The association between IBD and lymphoma is uncertain. A recent meta-analysis showed a marked increase in relative risk for developing lymphoma after a diagnosis of IBD [2]. In this study, they found an increased risk of developing myeloid leukemia in patients that were diagnosed with ulcerative colitis (UC). The risk of developing lymphoma in CD was unclear but, a modest risk of developing unspecified lymphoma couldn't be ruled out. However, this study could have been more extensive in that they could not ask for pharmacotherapy data. The disease duration appears as a possible independent risk factor for lymphoma [3]. A likely explanation of the pathogenesis of IBD-associated intestinal lymphoma is local sites of inflammation that may be particularly at risk of lymphoproliferation due to chronic B-cell stimulation [3]. Another possible factor in the genesis of lymphoma in IBD patients is immunosuppressants. There is a known association between receiving immunosuppressants for IBD and developing primary malignant lymphoma; however, the risk is shallow [4]. A meta‐analysis by Farrell et al. showed a fourfold increased risk of non‐Hodgkin's lymphoma in a subgroup of IBD patients treated with azathioprine and/or 6‐mercaptopurine [5]. An immunological mechanism could also explain this association with IBD and B-cell lymphoma. A study by Auer et al. showed that patients with an inactive CD of short duration and without previous treatment have relative and absolute B lymphocytosis [6]. The absolute T cell counts were likewise increased in this group. This increase in immune system reactivity and the resulting inflammation from the lymphocytosis could explain the association between CD and lymphoma risk.

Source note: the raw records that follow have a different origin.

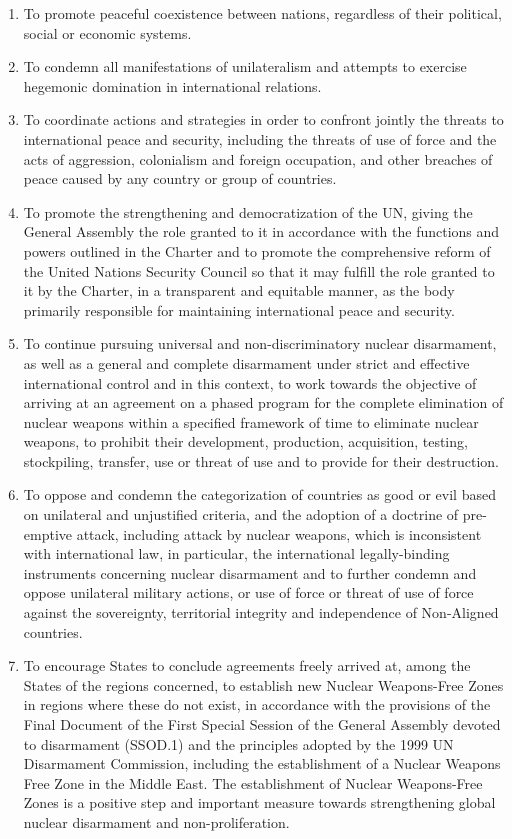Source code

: \documentclass[
  openany]{book}
\begin{document}
\begin{enumerate}
\item
  To promote peaceful coexistence between nations, regardless of their political, social or economic systems.
\item
  To condemn all manifestations of unilateralism and attempts to exercise hegemonic domination in international relations.
\item
  To coordinate actions and strategies in order to confront jointly the threats to international peace and security, including the threats of use of force and the acts of aggression, colonialism and foreign occupation, and other breaches of peace caused by any country or group of countries.
\item
  To promote the strengthening and democratization of the UN, giving the General Assembly the role granted to it in accordance with the functions and powers outlined in the Charter and to promote the comprehensive reform of the United Nations Security Council so that it may fulfill the role granted to it by the Charter, in a transparent and equitable manner, as the body primarily responsible for maintaining international peace and security.
\item
  To continue pursuing universal and non-discriminatory nuclear disarmament, as well as a general and complete disarmament under strict and effective international control and in this context, to work towards the objective of arriving at an agreement on a phased program for the complete elimination of nuclear weapons within a specified framework of time to eliminate nuclear weapons, to prohibit their development, production, acquisition, testing, stockpiling, transfer, use or threat of use and to provide for their destruction.
\item
  To oppose and condemn the categorization of countries as good or evil based on unilateral and unjustified criteria, and the adoption of a doctrine of pre-emptive attack, including attack by nuclear weapons, which is inconsistent with international law, in particular, the international legally-binding instruments concerning nuclear disarmament and to further condemn and oppose unilateral military actions, or use of force or threat of use of force against the sovereignty, territorial integrity and independence of Non-Aligned countries.
\item
  To encourage States to conclude agreements freely arrived at, among the States of the regions concerned, to establish new Nuclear Weapons-Free Zones in regions where these do not exist, in accordance with the provisions of the Final Document of the First Special Session of the General Assembly devoted to disarmament (SSOD.1) and the principles adopted by the 1999 UN Disarmament Commission, including the establishment of a Nuclear Weapons Free Zone in the Middle East. The establishment of Nuclear Weapons-Free Zones is a positive step and important measure towards strengthening global nuclear disarmament and non-proliferation.

\end{enumerate}
\end{document}
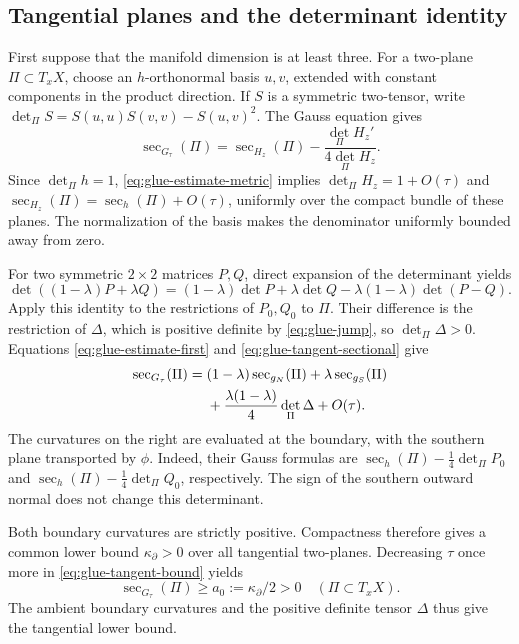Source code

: \documentclass[12pt]{amsart}
\numberwithin{equation}{section}
\theoremstyle{remark}
\newcommand{\Ksec}{\operatorname{sec}}
\begin{document}
\subsection{Tangential planes and the determinant identity}
First suppose that the manifold dimension is at least three.
For a two-plane \(\Pi\subset T_xX\), choose an \(h\)-orthonormal
basis \(u,v\), extended with constant components in the product
direction. If \(S\) is a symmetric two-tensor, write
\(\det_\Pi S=S(u,u)S(v,v)-S(u,v)^2\). The Gauss equation gives
\begin{equation}\label{eq:glue-tangent-sectional}
 \Ksec_{G_\tau}(\Pi)
 =\Ksec_{H_z}(\Pi)
       -\frac{\det_\Pi H_z'}{4\det_\Pi H_z}.
\end{equation}
Since \(\det_\Pi h=1\),
\eqref{eq:glue-estimate-metric} implies
\(\det_\Pi H_z=1+O(\tau)\) and
\(\Ksec_{H_z}(\Pi)=\Ksec_h(\Pi)+O(\tau)\), uniformly over
the compact bundle of these planes. The normalization of the
basis makes the denominator uniformly bounded away from zero.

For two symmetric \(2\times2\) matrices \(P,Q\), direct
expansion of the determinant yields
\begin{equation}\label{eq:glue-determinant}
 \det((1-\lambda)P+\lambda Q)
 =(1-\lambda)\det P+\lambda\det Q
       -\lambda(1-\lambda)\det(P-Q).
\end{equation}
Apply this identity to the restrictions of \(P_0,Q_0\) to
\(\Pi\). Their difference is the restriction of \(\Delta\),
which is positive definite by \eqref{eq:glue-jump}, so
\(\det_\Pi\Delta>0\). Equations
\eqref{eq:glue-estimate-first} and
\eqref{eq:glue-tangent-sectional} give
\begin{align}
 \Ksec_{G_\tau}(\Pi)
 ={}&(1-\lambda)\Ksec_{g_N}(\Pi)
        +\lambda\Ksec_{g_S}(\Pi)\notag\\
 &+\frac{\lambda(1-\lambda)}4\det_\Pi\Delta+O(\tau).
 \label{eq:glue-tangent-bound}
\end{align}
The curvatures on the right are evaluated at the boundary,
with the southern plane transported by \(\phi\). Indeed,
their Gauss formulas are
\(\Ksec_h(\Pi)-\tfrac14\det_\Pi P_0\) and
\(\Ksec_h(\Pi)-\tfrac14\det_\Pi Q_0\), respectively.
The sign of the southern outward normal does not change this
determinant.

Both boundary curvatures are strictly positive. Compactness
therefore gives a common lower bound \(\kappa_\partial>0\)
over all tangential two-planes. Decreasing \(\tau\) once more
in \eqref{eq:glue-tangent-bound} yields
\begin{equation}\label{eq:glue-tangent-reserve}
 \Ksec_{G_\tau}(\Pi)\ge
 a_0:=\kappa_\partial/2>0
 \quad(\Pi\subset T_xX).
\end{equation}
The ambient boundary curvatures and the positive definite tensor
\(\Delta\) thus give the tangential lower bound.
\end{document}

Most patients with a diagnosis of lymphoma associated with IBD described in the literature were on long-term immunosuppressant therapy, and this association has been well-researched [7]. However, our patient had no history of immunosuppressant usage for his Crohn’s. Within a month of his Crohn’s diagnosis, he was diagnosed with a malignant B-cell intestinal lymphoma. Shepherd et al. reported seven cases of malignant lymphoma of the colon and rectum associated with UC and three cases related to CD in patients, not on immunosuppressant therapy [8]. Immunosuppressant therapy is the standard of care for patients with moderate-severe stage CD. These patients likely did not start therapy at all for their IBD prior to their diagnosis of malignant B-cell lymphoma due to various reasons not explained by the study.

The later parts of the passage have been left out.